SOURCE RECORDS:

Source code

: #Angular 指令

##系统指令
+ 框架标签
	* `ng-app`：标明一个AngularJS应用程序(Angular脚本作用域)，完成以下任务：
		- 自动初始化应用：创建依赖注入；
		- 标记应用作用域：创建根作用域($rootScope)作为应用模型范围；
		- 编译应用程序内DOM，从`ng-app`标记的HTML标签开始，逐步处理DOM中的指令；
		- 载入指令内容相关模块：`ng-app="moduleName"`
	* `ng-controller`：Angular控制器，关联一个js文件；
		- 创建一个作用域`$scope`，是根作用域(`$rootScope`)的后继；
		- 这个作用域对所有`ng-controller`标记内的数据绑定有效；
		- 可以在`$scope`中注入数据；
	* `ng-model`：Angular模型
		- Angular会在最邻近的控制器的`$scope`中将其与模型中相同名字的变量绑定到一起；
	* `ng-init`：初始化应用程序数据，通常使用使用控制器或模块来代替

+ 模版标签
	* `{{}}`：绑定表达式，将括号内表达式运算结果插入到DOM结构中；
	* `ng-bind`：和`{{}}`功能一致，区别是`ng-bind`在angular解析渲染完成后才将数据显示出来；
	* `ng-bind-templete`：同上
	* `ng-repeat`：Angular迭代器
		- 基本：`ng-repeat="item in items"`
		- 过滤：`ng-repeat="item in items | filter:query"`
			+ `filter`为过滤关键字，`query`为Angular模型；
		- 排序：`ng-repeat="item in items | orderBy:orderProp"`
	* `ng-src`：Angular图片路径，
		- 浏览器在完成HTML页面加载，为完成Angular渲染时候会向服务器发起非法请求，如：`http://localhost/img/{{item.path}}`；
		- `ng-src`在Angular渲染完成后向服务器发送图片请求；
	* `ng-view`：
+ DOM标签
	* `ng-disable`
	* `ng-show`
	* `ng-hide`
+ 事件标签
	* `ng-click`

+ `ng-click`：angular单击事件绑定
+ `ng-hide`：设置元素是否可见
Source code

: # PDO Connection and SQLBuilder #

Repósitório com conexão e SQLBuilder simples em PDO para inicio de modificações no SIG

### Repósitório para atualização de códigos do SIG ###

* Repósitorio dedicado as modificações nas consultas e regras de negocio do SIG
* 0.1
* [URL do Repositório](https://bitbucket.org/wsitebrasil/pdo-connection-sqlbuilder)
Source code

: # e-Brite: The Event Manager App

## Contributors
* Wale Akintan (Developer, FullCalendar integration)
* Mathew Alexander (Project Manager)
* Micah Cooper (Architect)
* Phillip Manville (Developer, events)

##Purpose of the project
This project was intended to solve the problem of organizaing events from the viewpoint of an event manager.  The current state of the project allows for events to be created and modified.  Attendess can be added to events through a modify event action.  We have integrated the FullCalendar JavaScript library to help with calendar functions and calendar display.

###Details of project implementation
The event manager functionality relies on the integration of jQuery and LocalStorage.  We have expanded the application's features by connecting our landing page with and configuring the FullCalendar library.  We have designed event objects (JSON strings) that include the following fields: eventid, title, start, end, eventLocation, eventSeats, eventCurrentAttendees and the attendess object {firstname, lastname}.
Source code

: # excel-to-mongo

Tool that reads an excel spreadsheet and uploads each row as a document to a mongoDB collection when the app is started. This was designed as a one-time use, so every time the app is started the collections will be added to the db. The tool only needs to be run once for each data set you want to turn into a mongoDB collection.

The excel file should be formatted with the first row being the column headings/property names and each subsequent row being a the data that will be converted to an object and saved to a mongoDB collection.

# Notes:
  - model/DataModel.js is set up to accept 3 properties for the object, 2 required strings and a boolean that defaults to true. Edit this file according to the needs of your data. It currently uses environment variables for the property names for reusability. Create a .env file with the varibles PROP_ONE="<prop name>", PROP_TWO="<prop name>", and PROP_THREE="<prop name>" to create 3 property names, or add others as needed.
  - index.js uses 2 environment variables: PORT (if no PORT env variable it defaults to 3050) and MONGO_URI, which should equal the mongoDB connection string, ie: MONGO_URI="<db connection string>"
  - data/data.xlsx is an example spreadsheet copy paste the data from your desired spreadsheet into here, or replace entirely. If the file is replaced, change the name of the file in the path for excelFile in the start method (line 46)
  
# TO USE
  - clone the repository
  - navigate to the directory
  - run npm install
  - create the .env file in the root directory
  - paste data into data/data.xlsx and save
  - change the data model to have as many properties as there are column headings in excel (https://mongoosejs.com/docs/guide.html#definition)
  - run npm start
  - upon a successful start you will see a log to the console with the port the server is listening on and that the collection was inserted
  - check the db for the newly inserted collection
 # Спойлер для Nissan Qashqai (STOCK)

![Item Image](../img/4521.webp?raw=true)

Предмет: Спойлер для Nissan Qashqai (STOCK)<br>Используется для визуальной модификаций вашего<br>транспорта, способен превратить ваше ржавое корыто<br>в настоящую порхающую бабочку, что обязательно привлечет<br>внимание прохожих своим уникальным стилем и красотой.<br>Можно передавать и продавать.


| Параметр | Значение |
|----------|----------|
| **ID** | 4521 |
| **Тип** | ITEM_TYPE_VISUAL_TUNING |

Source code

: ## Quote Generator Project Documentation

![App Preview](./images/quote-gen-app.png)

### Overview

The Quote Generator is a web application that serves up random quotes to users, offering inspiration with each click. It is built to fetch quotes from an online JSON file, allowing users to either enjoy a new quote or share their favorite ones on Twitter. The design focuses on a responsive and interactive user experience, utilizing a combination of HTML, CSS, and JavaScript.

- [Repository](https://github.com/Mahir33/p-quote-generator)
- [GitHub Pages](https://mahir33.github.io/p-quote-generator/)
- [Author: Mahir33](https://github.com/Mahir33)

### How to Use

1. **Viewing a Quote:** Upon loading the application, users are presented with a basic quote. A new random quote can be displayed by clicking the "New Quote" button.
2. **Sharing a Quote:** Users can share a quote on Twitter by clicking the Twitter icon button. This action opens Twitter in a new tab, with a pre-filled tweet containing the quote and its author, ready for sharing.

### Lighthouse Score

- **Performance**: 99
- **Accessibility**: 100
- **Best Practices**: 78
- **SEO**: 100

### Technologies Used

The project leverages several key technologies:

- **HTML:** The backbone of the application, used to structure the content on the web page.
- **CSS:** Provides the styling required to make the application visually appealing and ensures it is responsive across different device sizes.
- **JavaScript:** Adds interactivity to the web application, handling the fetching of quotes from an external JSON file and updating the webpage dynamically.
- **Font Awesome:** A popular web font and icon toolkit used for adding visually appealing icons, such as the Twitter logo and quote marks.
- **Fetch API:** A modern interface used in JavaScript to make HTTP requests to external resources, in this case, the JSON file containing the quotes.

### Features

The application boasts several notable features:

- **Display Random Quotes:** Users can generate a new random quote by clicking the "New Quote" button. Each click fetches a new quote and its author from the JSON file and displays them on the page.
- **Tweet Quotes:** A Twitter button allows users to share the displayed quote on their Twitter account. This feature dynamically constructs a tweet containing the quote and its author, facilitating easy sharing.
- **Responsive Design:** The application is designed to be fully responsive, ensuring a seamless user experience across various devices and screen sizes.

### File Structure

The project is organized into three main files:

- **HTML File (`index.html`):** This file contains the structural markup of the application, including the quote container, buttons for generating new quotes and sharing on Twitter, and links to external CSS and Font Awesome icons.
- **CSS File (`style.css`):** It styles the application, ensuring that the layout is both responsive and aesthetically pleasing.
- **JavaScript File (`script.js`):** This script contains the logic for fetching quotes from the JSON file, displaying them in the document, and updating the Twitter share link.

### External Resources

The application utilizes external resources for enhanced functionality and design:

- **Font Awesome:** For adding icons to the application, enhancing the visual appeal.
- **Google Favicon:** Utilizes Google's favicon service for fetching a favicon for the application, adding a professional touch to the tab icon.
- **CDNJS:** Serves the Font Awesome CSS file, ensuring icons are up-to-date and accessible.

EXERCISE OBJECTIVE: Search the listing for the word "clicking" and return each line that holds it.

SOLUTION TO THIS EXERCISE:
1. **Viewing a Quote:** Upon loading the application, users are presented with a basic quote. A new random quote can be displayed by clicking the "New Quote" button.
2. **Sharing a Quote:** Users can share a quote on Twitter by clicking the Twitter icon button. This action opens Twitter in a new tab, with a pre-filled tweet containing the quote and its author, ready for sharing.
- **Display Random Quotes:** Users can generate a new random quote by clicking the "New Quote" button. Each click fetches a new quote and its author from the JSON file and displays them on the page.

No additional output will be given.